Nemetschek, which is the parent company of Graphisoft, owns many construction-related brands – Solibri, Allplan and Bluebeam to name but a few. Unlike other AEC software firms, it has always tended to keep its brands as separate units, each with their own CEO, promoting each solution. In the industry this went against the standard flow, with others integrating into suites or single solutions.

Nemetschek had seemed to be holding out – until this year that is, when it decided to take its DDScad MEP product and fold it into the Graphisoft company. This means Archicad will become multi-discipline and more of a feature-for-feature competitor to Autodesk Revit.

This is a significant moment for Graphisoft. From now on, Archicad competes as a single building model tool, which can handle all core AEC design activities – Architecture and MEP – under its own brand, then through Nemetschek’s other brands for structural (Scia, Risa, Frilo).

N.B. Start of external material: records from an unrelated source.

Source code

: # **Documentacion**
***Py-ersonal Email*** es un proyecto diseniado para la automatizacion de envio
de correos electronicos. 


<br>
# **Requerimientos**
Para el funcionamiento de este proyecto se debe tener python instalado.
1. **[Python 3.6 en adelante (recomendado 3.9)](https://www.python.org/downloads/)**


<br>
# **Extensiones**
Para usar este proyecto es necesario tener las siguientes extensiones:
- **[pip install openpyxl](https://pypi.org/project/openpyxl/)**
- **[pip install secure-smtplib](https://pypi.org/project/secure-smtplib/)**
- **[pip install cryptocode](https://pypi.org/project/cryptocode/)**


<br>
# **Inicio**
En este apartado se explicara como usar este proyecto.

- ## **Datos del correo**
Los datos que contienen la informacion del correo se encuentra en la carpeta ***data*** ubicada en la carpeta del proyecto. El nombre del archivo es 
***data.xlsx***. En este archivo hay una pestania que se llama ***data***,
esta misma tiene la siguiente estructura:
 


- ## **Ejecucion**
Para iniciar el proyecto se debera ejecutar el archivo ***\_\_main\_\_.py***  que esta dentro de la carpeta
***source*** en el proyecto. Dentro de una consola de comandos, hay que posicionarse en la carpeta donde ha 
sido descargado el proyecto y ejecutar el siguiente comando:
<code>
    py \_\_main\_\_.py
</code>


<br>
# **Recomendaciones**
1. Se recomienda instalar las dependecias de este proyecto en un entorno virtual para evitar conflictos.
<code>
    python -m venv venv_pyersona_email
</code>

The pace of this development and convergence seems to be accelerating. All the while, its main competitor – Autodesk Revit – despite some renewed development work, looks moribund.

The only issue that belies all this work is probably the name of Graphisoft’s software, as ‘Archi’ is ever more a misleading pigeonhole. One could argue that Architecture is the foundation design-to-detail phase, upon which all other tasks rely. Maybe it’s new name should be ‘Not just Archicad’!

Graphisoft Archicad 26
Archicad 26 includes accurate building lifecycle analysis and sustainability tools. Microsoft Office Complex in Graphisoft Park, Budapest
Lukacs and Vikar Architects, Hungary www.lukacsesvikar.hu

Talking of product development velocity, despite Archicad’s apparent age (Graphisoft started in 1982), the code base has been constantly evolving and, in more recent years, the company has taken to completely rewriting core tools and carrying out large ports to new operating systems. While available on Apple MacOS and Windows (the first Windows version was released in 1993), this latest version will be the first version reworked to make the most out of Apple’s new CPU design and flavour of operating system, apparently giving significant speed boosts. This is all part of a major rejuvenation effort by the development team.

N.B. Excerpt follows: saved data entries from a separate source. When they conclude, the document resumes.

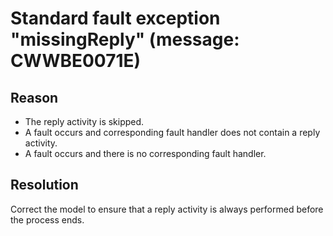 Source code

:<!-- image -->

# Standard fault exception "missingReply" (message: CWWBE0071E)

## Reason

- The reply activity is skipped.
- A fault occurs and corresponding fault handler does not contain a reply
activity.
- A fault occurs and there is no corresponding fault handler.

## Resolution

Correct the model to ensure that a reply
activity is always performed before the process ends. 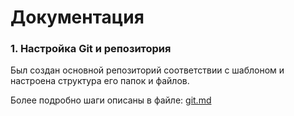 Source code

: # Документация

### 1. Настройка Git и репозитория
Был создан основной репозиторий соответствии с шаблоном и настроена структура его папок и файлов.

Более подробно шаги описаны в файле: [git.md](https://github.com/nikxx0/practice-2025-1/blob/c9041e5acfa485642712b6e679c518339cb1dac8/docs/git.md)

A new phrase that comes with this release is the ‘Graphisoft Ecosystem’, which is a definition of how the company’s product offerings are changing. For decades, Graphisoft has sold one product, Archicad, but as the range of services and products expand, Archicad becomes more of a platform technology for cloud apps, training, enhanced support (Graphisoft Forward) and its own vertical applications, such as the new DDScad for MEP which is being ported to be native to Archicad.

Archicad 26

The tag line of this year’s release is ‘Stay focused, design more’. This means the focus of development has been on tools that help architects stay in their creative flow. Doing boring and repetitive tasks breaks the creative process of design, so the development team looked at workflows that could benefit from automation and fine tuning.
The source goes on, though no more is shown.